Saved data entries:
+-------+
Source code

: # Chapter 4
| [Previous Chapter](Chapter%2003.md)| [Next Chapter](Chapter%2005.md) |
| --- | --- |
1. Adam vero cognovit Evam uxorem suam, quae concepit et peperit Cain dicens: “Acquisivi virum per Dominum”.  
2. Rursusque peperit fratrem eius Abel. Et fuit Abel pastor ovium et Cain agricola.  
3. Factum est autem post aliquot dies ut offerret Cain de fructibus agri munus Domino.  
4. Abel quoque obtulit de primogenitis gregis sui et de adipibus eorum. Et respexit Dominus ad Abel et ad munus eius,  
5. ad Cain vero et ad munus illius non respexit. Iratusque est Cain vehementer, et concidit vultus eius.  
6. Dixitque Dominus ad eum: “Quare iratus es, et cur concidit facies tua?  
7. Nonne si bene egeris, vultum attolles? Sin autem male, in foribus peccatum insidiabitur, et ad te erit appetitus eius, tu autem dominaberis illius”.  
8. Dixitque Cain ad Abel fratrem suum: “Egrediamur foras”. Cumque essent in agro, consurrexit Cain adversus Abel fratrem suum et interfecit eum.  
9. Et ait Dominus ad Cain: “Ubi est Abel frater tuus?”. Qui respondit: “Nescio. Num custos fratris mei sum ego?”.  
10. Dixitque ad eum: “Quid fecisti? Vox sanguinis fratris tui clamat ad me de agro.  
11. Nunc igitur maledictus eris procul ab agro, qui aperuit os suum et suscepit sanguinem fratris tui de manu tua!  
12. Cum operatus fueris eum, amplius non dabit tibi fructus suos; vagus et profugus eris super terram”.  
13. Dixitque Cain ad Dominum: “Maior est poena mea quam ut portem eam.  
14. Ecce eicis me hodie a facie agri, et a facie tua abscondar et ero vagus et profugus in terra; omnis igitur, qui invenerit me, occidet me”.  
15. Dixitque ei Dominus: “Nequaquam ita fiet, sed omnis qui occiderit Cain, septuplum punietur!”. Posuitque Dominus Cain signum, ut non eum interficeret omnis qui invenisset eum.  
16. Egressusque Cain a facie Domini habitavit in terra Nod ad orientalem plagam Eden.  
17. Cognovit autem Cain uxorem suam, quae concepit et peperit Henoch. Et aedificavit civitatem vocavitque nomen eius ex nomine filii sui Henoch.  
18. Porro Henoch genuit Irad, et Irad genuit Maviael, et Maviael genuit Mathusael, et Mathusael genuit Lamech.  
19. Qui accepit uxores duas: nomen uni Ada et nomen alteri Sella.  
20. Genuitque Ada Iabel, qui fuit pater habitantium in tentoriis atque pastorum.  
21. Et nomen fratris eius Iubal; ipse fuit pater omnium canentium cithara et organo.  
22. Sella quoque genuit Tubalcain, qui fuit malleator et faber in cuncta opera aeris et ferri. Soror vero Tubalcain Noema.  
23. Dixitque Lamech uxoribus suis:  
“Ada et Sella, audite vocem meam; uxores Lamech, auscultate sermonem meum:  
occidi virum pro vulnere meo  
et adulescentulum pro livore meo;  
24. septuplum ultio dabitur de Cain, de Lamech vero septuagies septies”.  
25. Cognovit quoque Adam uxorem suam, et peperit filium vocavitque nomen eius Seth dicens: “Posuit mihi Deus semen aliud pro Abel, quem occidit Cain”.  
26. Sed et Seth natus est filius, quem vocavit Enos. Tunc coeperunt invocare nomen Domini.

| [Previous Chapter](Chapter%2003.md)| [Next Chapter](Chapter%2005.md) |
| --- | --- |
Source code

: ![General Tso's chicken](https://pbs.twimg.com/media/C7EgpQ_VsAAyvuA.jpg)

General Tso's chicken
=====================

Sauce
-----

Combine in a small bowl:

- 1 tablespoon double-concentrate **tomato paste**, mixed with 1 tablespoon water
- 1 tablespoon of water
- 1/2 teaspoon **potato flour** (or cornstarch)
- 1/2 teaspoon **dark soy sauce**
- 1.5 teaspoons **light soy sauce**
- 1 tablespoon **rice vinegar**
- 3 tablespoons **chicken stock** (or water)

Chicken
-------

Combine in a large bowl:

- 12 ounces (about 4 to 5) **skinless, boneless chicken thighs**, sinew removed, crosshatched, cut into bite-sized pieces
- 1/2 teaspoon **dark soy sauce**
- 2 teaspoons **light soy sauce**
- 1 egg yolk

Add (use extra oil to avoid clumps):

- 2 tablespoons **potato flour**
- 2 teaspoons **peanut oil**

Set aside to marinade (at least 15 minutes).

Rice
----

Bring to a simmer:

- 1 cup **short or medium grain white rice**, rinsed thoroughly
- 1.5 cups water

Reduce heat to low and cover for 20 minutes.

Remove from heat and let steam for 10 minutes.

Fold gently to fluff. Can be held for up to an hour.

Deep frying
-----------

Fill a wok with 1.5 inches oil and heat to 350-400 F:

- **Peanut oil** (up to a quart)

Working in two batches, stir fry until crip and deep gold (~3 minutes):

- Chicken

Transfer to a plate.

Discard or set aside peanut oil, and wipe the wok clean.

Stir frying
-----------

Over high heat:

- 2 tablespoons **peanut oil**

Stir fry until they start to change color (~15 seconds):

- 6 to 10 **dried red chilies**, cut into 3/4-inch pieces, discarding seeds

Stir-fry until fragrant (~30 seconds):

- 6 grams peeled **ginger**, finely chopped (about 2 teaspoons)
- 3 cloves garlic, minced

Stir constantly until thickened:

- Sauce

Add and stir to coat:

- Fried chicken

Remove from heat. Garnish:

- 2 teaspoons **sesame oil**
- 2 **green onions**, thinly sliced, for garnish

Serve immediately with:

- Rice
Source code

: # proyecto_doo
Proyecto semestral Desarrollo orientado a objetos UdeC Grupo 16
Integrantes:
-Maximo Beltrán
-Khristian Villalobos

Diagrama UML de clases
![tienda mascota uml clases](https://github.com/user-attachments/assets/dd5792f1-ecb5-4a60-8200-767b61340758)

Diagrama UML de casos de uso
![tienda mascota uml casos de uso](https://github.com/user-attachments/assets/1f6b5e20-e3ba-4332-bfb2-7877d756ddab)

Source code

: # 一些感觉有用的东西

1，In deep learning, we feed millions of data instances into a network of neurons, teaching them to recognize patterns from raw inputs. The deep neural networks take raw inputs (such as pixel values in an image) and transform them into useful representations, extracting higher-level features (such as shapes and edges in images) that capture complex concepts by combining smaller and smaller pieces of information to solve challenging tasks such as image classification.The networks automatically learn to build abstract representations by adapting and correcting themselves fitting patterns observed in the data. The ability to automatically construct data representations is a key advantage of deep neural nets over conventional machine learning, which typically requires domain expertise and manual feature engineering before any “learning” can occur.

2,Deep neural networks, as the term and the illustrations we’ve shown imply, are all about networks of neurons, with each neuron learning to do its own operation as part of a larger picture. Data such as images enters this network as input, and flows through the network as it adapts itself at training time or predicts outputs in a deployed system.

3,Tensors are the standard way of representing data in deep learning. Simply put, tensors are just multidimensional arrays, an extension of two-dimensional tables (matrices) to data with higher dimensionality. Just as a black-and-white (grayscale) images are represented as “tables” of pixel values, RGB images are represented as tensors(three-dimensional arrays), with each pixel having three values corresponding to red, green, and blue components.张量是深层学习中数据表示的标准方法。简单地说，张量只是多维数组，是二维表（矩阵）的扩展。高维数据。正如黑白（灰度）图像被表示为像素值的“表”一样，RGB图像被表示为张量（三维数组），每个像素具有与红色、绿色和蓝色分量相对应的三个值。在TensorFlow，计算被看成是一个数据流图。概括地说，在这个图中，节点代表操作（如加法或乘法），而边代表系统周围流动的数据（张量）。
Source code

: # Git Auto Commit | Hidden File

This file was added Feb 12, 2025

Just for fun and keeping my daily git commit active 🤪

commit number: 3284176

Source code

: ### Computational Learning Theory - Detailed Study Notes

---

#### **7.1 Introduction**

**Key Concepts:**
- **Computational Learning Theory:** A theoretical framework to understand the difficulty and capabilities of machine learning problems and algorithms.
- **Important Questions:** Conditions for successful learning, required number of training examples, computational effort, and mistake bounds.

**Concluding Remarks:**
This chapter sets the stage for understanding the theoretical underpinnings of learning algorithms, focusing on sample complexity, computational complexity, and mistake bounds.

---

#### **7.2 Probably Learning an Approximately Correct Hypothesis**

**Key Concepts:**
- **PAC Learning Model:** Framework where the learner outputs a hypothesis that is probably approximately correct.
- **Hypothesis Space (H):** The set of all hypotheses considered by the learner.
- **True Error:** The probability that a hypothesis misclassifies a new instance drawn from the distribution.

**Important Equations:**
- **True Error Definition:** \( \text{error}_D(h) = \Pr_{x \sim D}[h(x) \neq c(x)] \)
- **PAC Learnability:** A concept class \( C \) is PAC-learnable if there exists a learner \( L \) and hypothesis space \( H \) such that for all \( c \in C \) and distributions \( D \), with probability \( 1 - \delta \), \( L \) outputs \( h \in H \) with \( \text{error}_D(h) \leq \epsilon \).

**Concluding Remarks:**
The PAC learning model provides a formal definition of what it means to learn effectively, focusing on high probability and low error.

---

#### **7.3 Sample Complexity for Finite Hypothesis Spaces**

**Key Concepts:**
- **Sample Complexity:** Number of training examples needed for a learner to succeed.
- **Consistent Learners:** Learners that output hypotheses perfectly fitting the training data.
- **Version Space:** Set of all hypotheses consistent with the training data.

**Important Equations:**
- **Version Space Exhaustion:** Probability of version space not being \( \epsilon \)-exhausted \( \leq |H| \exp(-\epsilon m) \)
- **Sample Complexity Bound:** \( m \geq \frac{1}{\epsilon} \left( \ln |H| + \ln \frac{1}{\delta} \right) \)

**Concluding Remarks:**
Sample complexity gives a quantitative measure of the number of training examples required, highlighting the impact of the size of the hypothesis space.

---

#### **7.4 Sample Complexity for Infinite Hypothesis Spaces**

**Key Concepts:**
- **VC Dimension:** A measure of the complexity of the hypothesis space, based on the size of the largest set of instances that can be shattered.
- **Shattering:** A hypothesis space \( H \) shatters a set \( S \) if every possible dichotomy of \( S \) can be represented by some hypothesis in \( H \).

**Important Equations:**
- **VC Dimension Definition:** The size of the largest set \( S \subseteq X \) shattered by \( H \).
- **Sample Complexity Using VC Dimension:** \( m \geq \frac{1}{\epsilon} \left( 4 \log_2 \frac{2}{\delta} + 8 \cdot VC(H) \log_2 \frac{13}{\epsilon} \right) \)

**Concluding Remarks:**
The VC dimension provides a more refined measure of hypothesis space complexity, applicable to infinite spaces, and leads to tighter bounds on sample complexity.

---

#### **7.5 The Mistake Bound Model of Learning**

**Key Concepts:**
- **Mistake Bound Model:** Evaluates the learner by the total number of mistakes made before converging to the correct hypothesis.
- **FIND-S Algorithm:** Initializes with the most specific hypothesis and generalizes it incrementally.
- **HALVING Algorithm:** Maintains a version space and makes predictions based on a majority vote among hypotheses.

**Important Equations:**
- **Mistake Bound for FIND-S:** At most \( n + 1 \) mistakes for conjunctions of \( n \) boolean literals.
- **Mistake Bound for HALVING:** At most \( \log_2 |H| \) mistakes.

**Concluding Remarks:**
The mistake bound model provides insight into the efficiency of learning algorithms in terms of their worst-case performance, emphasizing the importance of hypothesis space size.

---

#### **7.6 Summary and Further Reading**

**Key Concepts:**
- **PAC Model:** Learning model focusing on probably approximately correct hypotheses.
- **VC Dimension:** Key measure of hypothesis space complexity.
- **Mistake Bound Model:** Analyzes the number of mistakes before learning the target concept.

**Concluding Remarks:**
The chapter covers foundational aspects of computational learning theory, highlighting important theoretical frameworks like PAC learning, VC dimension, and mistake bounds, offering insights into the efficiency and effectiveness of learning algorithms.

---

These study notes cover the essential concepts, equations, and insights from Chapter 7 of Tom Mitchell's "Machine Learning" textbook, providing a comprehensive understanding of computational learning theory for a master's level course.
+-------+
**TASK STATEMENT**
Copy out each line of the entries where the word "FIND" is found.

**RESPONSE AREA**
- **FIND-S Algorithm:** Initializes with the most specific hypothesis and generalizes it incrementally.
- **Mistake Bound for FIND-S:** At most \( n + 1 \) mistakes for conjunctions of \( n \) boolean literals.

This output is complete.